Girls More Likely to Have Recurrent Depression
The Treatment for Adolescents With Depression Study (TADS) taught us that fluoxetine (Prozac) plus cognitive behavioral therapy was superior to medication alone or placebo for short-term recovery from major depressive disorder (MDD). But TADS didn’t tell us anything about long-term recovery. Researchers recently conducted a naturalistic follow-up study of participants in TADS to determine the incidence of long-term recovery from MDD, and predictive factors for recurrence. For this study, 196 participants in TADS were followed for up to five years after the start of that study to monitor recovery and recurrence of MDD. Recovery was defined as the absence of clinically significant symptoms of depression for eight weeks or longer, and recurrence was defined as a new episode of depression after a period of recovery.

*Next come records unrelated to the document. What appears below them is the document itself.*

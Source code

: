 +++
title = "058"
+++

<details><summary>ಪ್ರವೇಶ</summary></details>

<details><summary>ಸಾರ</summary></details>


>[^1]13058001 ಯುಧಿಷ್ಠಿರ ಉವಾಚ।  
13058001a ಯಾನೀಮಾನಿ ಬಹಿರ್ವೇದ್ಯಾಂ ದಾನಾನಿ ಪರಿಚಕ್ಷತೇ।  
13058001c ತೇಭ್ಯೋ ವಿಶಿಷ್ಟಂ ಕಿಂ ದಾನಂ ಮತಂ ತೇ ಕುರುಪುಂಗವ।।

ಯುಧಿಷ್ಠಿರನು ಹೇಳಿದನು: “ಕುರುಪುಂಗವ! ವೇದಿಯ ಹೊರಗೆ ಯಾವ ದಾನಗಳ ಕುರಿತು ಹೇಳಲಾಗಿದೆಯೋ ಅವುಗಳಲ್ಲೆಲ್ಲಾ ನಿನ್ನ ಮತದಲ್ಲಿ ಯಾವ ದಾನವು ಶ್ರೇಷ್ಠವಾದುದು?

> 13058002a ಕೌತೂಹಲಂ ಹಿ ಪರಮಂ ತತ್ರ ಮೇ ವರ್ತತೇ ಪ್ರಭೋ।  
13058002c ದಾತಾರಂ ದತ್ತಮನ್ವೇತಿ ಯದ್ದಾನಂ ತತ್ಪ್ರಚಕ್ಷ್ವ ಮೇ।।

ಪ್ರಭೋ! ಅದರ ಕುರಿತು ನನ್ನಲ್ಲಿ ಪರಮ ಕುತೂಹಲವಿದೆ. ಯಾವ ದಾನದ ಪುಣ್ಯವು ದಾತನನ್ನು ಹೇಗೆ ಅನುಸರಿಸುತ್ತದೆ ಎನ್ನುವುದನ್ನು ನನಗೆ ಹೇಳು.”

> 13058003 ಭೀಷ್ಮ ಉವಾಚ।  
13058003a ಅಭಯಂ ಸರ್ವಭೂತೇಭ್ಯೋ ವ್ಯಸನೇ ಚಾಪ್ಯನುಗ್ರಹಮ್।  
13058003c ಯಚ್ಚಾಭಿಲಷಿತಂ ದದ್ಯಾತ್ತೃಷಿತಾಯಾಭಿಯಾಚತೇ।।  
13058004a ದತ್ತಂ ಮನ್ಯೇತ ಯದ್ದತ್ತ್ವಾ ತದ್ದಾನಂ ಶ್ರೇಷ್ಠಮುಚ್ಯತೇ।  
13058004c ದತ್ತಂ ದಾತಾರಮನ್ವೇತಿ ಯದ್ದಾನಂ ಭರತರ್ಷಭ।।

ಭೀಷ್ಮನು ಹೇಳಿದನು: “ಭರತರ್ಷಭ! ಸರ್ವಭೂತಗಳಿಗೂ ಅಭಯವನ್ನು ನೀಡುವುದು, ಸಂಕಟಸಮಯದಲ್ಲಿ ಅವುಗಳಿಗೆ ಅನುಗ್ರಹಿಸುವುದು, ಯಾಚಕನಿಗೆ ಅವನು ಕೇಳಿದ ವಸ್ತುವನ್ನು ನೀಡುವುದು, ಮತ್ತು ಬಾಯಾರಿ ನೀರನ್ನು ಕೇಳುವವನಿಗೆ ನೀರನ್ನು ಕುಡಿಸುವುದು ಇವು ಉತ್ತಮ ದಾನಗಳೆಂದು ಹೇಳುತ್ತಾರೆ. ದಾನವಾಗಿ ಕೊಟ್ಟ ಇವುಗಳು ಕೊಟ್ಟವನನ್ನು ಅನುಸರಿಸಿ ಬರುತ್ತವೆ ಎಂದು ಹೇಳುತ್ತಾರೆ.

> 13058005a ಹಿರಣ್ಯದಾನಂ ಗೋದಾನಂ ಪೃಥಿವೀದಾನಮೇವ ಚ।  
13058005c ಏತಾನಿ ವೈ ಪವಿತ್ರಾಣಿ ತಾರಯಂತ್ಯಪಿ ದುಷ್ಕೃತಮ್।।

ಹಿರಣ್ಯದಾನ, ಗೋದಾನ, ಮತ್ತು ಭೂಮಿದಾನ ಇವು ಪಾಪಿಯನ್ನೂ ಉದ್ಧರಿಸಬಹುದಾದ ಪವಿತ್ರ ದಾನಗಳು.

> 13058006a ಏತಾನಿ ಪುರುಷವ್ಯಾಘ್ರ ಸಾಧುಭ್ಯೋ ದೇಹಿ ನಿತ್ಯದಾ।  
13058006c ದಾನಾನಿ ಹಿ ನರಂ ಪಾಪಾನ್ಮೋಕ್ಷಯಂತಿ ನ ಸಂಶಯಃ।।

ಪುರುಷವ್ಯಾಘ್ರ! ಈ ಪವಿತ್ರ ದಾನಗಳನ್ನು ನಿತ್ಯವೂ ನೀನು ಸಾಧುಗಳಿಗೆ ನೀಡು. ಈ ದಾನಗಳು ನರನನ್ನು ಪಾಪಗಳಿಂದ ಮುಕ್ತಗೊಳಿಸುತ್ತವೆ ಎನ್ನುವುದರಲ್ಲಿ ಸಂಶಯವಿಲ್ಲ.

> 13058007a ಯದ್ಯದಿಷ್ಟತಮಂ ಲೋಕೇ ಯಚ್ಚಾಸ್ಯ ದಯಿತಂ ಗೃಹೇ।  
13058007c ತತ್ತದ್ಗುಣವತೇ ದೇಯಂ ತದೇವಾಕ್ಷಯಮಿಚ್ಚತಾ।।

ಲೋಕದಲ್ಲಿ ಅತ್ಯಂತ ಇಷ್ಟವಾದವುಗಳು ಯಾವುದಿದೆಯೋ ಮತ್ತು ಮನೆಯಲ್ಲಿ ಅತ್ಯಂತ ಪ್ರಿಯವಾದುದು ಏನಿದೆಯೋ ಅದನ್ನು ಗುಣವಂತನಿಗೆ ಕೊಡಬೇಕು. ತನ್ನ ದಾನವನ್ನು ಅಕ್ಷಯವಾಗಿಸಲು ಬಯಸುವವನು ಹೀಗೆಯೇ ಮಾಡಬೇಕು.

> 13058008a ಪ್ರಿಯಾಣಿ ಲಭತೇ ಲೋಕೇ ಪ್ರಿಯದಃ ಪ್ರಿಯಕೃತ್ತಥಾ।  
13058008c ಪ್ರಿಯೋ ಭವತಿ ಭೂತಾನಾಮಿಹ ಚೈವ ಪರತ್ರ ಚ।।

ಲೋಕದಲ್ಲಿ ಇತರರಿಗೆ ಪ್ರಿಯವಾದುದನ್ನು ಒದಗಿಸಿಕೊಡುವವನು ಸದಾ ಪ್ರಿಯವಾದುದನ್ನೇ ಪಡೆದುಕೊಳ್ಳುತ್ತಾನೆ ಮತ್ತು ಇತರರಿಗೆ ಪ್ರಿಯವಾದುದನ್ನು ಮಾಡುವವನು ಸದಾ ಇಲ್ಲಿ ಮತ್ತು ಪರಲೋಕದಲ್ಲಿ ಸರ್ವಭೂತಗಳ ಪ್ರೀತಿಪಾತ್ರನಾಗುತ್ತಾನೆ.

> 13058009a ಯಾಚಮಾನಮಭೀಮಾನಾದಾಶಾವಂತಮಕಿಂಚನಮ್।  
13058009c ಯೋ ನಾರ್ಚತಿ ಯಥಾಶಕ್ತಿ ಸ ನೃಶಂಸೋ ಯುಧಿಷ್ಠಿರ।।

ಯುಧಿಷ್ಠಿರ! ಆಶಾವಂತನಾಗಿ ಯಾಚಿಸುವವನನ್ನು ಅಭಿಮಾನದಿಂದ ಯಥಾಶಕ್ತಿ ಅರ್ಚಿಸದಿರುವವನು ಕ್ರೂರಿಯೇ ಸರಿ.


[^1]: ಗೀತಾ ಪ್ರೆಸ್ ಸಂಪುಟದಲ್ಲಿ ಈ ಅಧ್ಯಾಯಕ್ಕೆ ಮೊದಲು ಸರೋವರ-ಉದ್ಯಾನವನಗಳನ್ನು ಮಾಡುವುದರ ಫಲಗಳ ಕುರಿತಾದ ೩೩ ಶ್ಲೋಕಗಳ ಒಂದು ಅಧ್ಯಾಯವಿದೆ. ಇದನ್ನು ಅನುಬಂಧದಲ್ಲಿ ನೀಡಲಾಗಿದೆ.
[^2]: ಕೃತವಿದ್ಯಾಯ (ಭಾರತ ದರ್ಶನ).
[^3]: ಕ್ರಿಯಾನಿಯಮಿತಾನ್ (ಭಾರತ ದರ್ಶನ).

Almost all of the adolescents who were followed recovered from depression (96.4%) at some point. Of those who recovered, 91.5% did so by two years after enrollment in the trial. Recovery was not associated with having been in the most efficacious treatment group (Prozac plus CBT) in TADS, but rather was most strongly associated with having been a responder to short-term (12 week) treatment (as opposed to being a partial responder or a nonresponder, regardless of which treatment the participant responded to). However, by the end of the five-year follow-up period, 46.6% of participants had a recurrence. The other 53.4% stayed well through the end of the follow-up period. The mean time from recovery to recurrence was 22.3 months. Sex was the strongest predictor of recurrence, with 57% of females experiencing recurrence of MDD vs 32.9% of males (Curry J et al, Arch Gen Psychiatry Nov 1, 2010:online ahead of print).
The good news is that most of the adolescents recovered; however, as seen elsewhere, earlier onset of symptoms predict a worse lifetime course: in this case, more frequent recurrence than later onset (adult) depression. This study also reminds us that there are gender differences in depression. Adolescent females are more likely to become depressed, and this study shows that they are also significantly more likely to experience more than one episode of depression.